I try this code depending on Mr. paxdiablo answer :
#include<iostream>
using namespace std;
int main()
{
double x=0.0;
cout<<" enter an integer N:";
cin>> x;
double f1(double x)
{
if x==0.0
return 3;
return 3 / 4 * f1 (x-1) + 4;
}
return 0;
}
But the program never runs!
================================================
The Correct Solution is :
#include<iostream>
#include<iomanip> //To enable "setprecision" tool
using namespace std;
double f(int x){
if (x==0)
{return 3;}
return (3.0/4.0) * f(x-1) + 4.0; //we add zeros to get "double" results
}
int main()
{
int n=0;
cout<<" Please, enter an integer :";
cin>> n;
cout<<fixed<<setprecision(2)<<f(n); //"setprecision" used to get only two digits after the point
return 0;
}
BIG thanks to everyone gave me a hand and special thank to Mr. paxdiablo.

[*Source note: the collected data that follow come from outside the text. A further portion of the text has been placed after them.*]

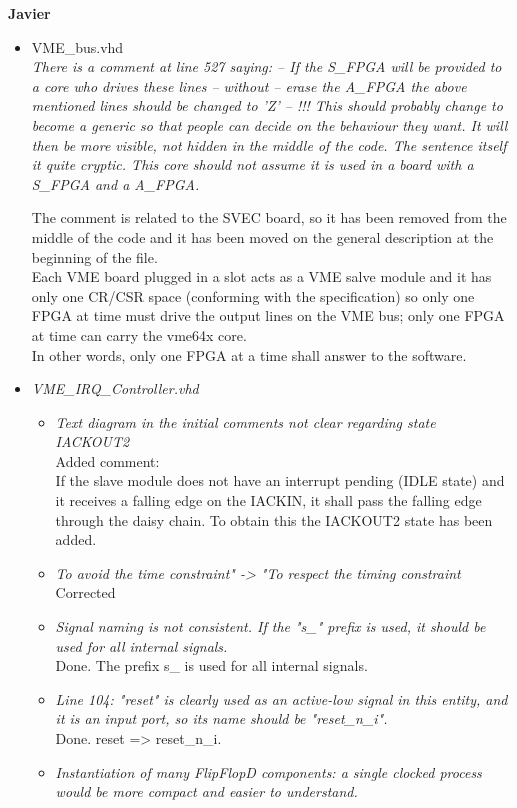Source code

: \documentclass[a4paper,11pt]{article}
\begin{document}
\newpage
\begin{center}
\LARGE{\textbf{Javier}}
\end{center}
\begin{itemize}
\item VME\_bus.vhd\\
\textit{
There is a comment at line 527 saying:
-- If the S\_FPGA will be provided to a core who drives these lines
-- without
-- erase the A\_FPGA the above mentioned lines should be changed to 'Z'
-- !!!
This should probably change to become a generic so that people can
decide on the behaviour they want. It will then be more visible, not
hidden in the middle of the code. The sentence itself it quite
cryptic. This core should not assume it is used in a board with a
S\_FPGA and a A\_FPGA.}

The comment is related to the SVEC board, so it has been removed from the middle
of the code and 
it has been moved on the general description at the beginning of the file.\\

Each VME board plugged in a slot acts as a VME salve module and it has only one 
CR/CSR space (conforming with the specification) so only one FPGA at time 
must drive the output lines on the VME bus; only one FPGA at time can carry the 
vme64x core.\\
In other words, only one FPGA at a time shall answer to the software.\\

\item \textit{VME\_IRQ\_Controller.vhd}
\begin{itemize}
\item \textit{Text diagram in the initial comments not clear regarding state
IACKOUT2}\\
Added comment: \\
If the slave module does not have an interrupt pending (IDLE state) and it 
receives a falling edge on the IACKIN, it shall pass the falling edge through the
daisy chain. To obtain this the IACKOUT2 state has been added.
\item \textit{To avoid the time constraint" -> "To respect the timing
constraint}\\
Corrected
\item \textit{Signal naming is not consistent. If the "s\_" prefix is used, it 
should be used for all internal signals.}\\

Done. The prefix s\_ is used for all internal signals.
\item \textit{Line 104: "reset" is clearly used as an active-low signal in this
entity, and it is an input port, so its name should be "reset\_n\_i".}\\
Done. reset => reset\_n\_i.
\item \textit{Instantiation of many FlipFlopD components: a single clocked 
process would be more compact and easier to understand.}\\


\end{itemize}
\end{itemize}
\end{document}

This sounds like a job for ... Recursion Man!
Simply define a recursive function that returns 3 when n is zero or calls itself with a reduced problem.
Pseudo-code would be something like
def f(x):
if x == 0:
return 3
return 3 / 4 * f(n-1) + 4
You can use std::cin >> dv to get a value from the user and that function (recoded in C++) to do the grunt work. Then std::cout << result to output the result. Just remember to use doubles rather than ints, including constants like 3.0.
You have to define the recursive function f, then read the input from the user, then apply the function to the input you've read (probably as an integer?), and print the output.